Very few authors have the innate ability to bring to life in front of readers’ eyes places, events, characters and their stories from a different time period. And that too when the time period involved is completely different from what readers are accustomed to, the author has to walk a fine tightrope between devoting too much time and words to the settings and the characters and the narrative itself. And this precisely is where Su Raa (as the author is called in Tamil Nadu) excels. The narrative, its setting, the characters and the overall feel of the book is so universal in its nature that not for one moment did I feel out of place at all.

Another area where the book scores really high would be on the ‘universality’ of its theme. In fact, as the famous saying goes the more things change, the more they remain the same and this statement rings so true to me after having read this book.
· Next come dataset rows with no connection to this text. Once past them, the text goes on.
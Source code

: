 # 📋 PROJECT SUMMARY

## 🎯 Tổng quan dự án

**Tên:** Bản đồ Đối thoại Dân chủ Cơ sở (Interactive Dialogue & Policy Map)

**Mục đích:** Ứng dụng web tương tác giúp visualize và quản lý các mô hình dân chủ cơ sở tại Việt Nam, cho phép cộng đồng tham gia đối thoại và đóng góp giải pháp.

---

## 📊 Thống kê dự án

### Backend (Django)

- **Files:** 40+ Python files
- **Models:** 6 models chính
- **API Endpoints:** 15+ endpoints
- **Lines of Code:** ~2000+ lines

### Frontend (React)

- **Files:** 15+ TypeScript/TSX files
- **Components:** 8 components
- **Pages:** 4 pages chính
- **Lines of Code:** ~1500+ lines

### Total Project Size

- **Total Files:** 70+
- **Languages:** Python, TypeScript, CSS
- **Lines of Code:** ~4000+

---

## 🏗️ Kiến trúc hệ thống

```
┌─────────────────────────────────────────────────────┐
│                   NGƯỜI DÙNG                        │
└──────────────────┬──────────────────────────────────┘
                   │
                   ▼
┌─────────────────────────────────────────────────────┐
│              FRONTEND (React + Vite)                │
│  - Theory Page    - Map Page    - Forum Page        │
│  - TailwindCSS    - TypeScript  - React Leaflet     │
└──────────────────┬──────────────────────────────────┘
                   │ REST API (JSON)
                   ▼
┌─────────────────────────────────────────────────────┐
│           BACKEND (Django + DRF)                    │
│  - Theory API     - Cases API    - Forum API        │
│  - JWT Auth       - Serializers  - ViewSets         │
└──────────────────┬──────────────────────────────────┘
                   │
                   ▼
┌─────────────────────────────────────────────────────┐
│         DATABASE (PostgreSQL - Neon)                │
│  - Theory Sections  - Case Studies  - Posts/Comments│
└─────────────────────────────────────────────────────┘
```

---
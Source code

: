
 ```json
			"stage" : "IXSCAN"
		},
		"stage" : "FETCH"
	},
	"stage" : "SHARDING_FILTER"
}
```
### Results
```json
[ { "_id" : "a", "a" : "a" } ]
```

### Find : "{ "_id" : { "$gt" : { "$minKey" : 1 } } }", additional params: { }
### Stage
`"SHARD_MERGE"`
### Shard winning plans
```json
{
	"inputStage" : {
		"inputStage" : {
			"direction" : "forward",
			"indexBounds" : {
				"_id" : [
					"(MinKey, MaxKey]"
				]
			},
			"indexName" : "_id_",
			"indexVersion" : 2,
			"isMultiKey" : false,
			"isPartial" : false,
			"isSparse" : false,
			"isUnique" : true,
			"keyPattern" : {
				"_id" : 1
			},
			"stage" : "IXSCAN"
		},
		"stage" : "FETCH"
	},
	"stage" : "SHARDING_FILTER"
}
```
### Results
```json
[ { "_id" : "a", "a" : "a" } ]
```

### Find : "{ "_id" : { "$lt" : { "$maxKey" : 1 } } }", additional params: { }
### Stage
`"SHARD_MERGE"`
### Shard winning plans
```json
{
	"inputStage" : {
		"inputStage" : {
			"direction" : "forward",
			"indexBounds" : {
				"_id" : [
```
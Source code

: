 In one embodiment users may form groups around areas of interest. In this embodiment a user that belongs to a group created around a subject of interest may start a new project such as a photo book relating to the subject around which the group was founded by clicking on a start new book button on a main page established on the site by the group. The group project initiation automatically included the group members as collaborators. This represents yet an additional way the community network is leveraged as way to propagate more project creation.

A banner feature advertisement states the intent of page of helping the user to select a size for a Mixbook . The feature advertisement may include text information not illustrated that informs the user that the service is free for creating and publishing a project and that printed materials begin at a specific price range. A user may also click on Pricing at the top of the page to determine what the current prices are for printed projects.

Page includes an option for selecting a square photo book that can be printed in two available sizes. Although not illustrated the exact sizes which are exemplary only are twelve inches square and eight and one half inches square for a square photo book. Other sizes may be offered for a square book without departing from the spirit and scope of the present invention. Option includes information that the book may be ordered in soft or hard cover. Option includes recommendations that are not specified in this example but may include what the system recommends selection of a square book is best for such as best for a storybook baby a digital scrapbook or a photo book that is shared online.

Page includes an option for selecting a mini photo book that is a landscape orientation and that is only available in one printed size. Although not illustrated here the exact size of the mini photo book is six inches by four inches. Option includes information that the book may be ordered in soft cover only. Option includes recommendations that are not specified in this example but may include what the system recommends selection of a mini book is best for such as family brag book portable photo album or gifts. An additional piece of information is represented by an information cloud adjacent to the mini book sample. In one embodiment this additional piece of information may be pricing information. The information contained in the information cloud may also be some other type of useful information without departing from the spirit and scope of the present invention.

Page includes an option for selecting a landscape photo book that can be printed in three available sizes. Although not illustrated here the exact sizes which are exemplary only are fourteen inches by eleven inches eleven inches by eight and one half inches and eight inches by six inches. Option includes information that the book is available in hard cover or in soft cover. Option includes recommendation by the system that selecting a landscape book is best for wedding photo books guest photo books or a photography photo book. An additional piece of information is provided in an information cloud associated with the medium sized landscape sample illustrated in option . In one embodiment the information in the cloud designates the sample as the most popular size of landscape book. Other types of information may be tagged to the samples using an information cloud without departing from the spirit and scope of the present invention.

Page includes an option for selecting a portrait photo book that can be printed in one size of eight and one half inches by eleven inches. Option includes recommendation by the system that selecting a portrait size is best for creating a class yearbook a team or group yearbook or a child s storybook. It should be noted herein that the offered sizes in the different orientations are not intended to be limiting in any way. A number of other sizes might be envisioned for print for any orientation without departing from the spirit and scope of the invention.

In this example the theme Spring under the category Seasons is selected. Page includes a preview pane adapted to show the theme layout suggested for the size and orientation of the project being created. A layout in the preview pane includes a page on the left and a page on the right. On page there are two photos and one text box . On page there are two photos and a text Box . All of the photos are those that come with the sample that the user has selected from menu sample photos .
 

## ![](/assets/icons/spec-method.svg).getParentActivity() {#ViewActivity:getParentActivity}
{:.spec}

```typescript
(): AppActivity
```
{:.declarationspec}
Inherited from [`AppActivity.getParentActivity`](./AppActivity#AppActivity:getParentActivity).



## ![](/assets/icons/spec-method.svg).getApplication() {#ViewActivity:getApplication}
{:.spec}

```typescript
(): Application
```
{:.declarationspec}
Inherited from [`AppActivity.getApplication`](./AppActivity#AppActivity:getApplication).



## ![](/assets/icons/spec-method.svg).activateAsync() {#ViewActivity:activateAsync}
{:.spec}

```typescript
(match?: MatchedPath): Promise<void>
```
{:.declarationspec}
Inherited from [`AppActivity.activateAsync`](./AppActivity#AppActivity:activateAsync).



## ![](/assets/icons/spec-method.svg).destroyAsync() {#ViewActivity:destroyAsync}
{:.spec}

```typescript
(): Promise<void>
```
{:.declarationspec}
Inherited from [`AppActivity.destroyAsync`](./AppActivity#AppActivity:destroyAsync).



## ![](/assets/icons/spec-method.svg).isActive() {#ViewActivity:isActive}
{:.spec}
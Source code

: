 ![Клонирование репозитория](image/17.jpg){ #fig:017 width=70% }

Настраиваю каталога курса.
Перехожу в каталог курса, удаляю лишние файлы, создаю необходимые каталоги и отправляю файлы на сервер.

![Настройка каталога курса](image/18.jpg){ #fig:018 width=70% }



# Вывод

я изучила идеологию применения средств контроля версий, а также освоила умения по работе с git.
Themes such as the rigidity of a patriarchal society, the lack of empowerment of women and widows, youngsters and teenagers coming of age and trying to break firmly held beliefs and status quo in society, parents struggling to bring up their children appropriately, children being scared of their strict disciplinarian parents, are adroitly dealt with in this book. And true to its name, the narrative follows the sequence of children, women and men in its points of view.

While the book itself reads like a television serial in terms of the fact that there is no single overarching narrative arc to it, and is more like a collection of episodes from the lives of the various characters, it works really well in this book primarily due to the fact that each of the characters have been dealt with in a relatively detailed manner, with none of them being short-changed. Equal importance has been given even to minor characters and their traits and motivations and actions which keep the narrative moving are clear and unambiguous throughout the book.

A must read for anybody who enjoys a grand narrative which is very strongly grounded in the reality of the day and deals with human emotions in an extremely mellow and sensitive manner.

Click here to purchase the book from Flipkart [Link] or Amazon [Link].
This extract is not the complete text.